───── Exercise data ─────
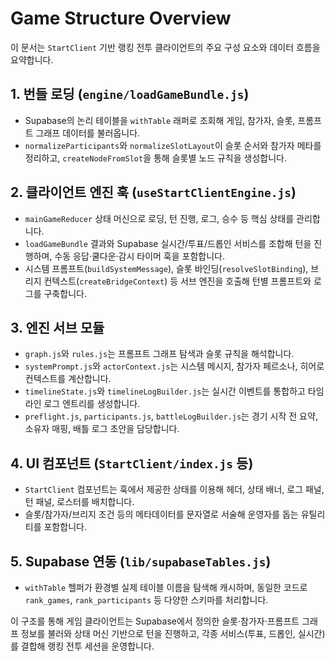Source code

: # Game Structure Overview

이 문서는 `StartClient` 기반 랭킹 전투 클라이언트의 주요 구성 요소와 데이터 흐름을 요약합니다.

## 1. 번들 로딩 (`engine/loadGameBundle.js`)

- Supabase의 논리 테이블을 `withTable` 래퍼로 조회해 게임, 참가자, 슬롯, 프롬프트 그래프 데이터를 불러옵니다.
- `normalizeParticipants`와 `normalizeSlotLayout`이 슬롯 순서와 참가자 메타를 정리하고, `createNodeFromSlot`을 통해 슬롯별 노드 규칙을 생성합니다.

## 2. 클라이언트 엔진 훅 (`useStartClientEngine.js`)

- `mainGameReducer` 상태 머신으로 로딩, 턴 진행, 로그, 승수 등 핵심 상태를 관리합니다.
- `loadGameBundle` 결과와 Supabase 실시간/투표/드롭인 서비스를 조합해 턴을 진행하며, 수동 응답·쿨다운·감시 타이머 훅을 포함합니다.
- 시스템 프롬프트(`buildSystemMessage`), 슬롯 바인딩(`resolveSlotBinding`), 브리지 컨텍스트(`createBridgeContext`) 등 서브 엔진을 호출해 턴별 프롬프트와 로그를 구축합니다.

## 3. 엔진 서브 모듈

- `graph.js`와 `rules.js`는 프롬프트 그래프 탐색과 슬롯 규칙을 해석합니다.
- `systemPrompt.js`와 `actorContext.js`는 시스템 메시지, 참가자 페르소나, 히어로 컨텍스트를 계산합니다.
- `timelineState.js`와 `timelineLogBuilder.js`는 실시간 이벤트를 통합하고 타임라인 로그 엔트리를 생성합니다.
- `preflight.js`, `participants.js`, `battleLogBuilder.js`는 경기 시작 전 요약, 소유자 매핑, 배틀 로그 초안을 담당합니다.

## 4. UI 컴포넌트 (`StartClient/index.js` 등)

- `StartClient` 컴포넌트는 훅에서 제공한 상태를 이용해 헤더, 상태 배너, 로그 패널, 턴 패널, 로스터를 배치합니다.
- 슬롯/참가자/브리지 조건 등의 메타데이터를 문자열로 서술해 운영자를 돕는 유틸리티를 포함합니다.

## 5. Supabase 연동 (`lib/supabaseTables.js`)

- `withTable` 헬퍼가 환경별 실제 테이블 이름을 탐색해 캐시하며, 동일한 코드로 `rank_games`, `rank_participants` 등 다양한 스키마를 처리합니다.

이 구조를 통해 게임 클라이언트는 Supabase에서 정의한 슬롯·참가자·프롬프트 그래프 정보를 불러와 상태 머신 기반으로 턴을 진행하고, 각종 서비스(투표, 드롭인, 실시간)를 결합해 랭킹 전투 세션을 운영합니다.
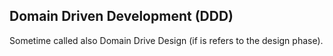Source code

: ﻿## Domain Driven Development (DDD)

Sometime called also Domain Drive Design (if is refers to the design phase).

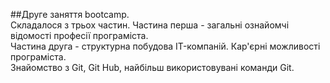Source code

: ##Друге заняття bootcamp.<br/>
Складалося з трьох частин.
Частина перша - загальні ознайомчі відомості професії програміста.<br/>
Частина друга - структурна побудова IT-компаній. Кар'єрні можливості програміста.<br/>
Знайомство з Git, Git Hub, найбільш використовувані команди Git.<br/>
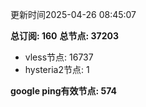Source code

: 更新时间2025-04-26 08:45:07

**总订阅: 160**
**总节点: 37203**
- vless节点: 16737
- hysteria2节点: 1

**google ping有效节点: 574**
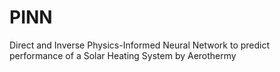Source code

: # PINN
Direct and Inverse Physics-Informed Neural Network to predict performance of a Solar Heating System by Aerothermy 
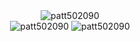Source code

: <div style="text-align: center;">
  <div style="display: inline-block;">
    <img src="https://github-readme-stats.vercel.app/api/top-langs?username=patt502090&show_icons=true&locale=en&layout=compact" alt="patt502090" />
  </div>

    

</div>

<div style="text-align: center;">
  <img src="https://github-readme-stats.vercel.app/api?username=patt502090&show_icons=true&locale=en" alt="patt502090" />
  <img src="https://github-readme-streak-stats.herokuapp.com/?user=patt502090&" alt="patt502090" />
</div>
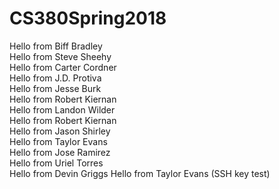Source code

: ﻿# CS380Spring2018

Hello from Biff Bradley  
Hello from Steve Sheehy  
Hello from Carter Cordner  
Hello from J.D. Protiva  
Hello from Jesse Burk  
Hello from Robert Kiernan  
Hello from Landon Wilder  
Hello from Robert Kiernan  
Hello from Jason Shirley  
Hello from Taylor Evans  
Hello from Jose	Ramirez  
Hello from Uriel Torres  
Hello from Devin Griggs
Hello from Taylor Evans (SSH key test)
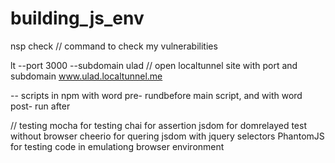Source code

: # building_js_env

nsp check // command to check my vulnerabilities

 lt --port 3000 --subdomain ulad // open localtunnel site with port and subdomain
 www.ulad.localtunnel.me

 -- scripts in npm with word pre- rundbefore main script, and with word post- run after


 // testing
 mocha for testing
 chai for assertion
 jsdom for domrelayed test without browser
 cheerio for quering jsdom with jquery selectors
 PhantomJS for testing code in emulationg browser environment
─────
Copy all lines of the material above where the string "vercel" occurs.

    <img src="https://github-readme-stats.vercel.app/api/top-langs?username=patt502090&show_icons=true&locale=en&layout=compact" alt="patt502090" />
  <img src="https://github-readme-stats.vercel.app/api?username=patt502090&show_icons=true&locale=en" alt="patt502090" />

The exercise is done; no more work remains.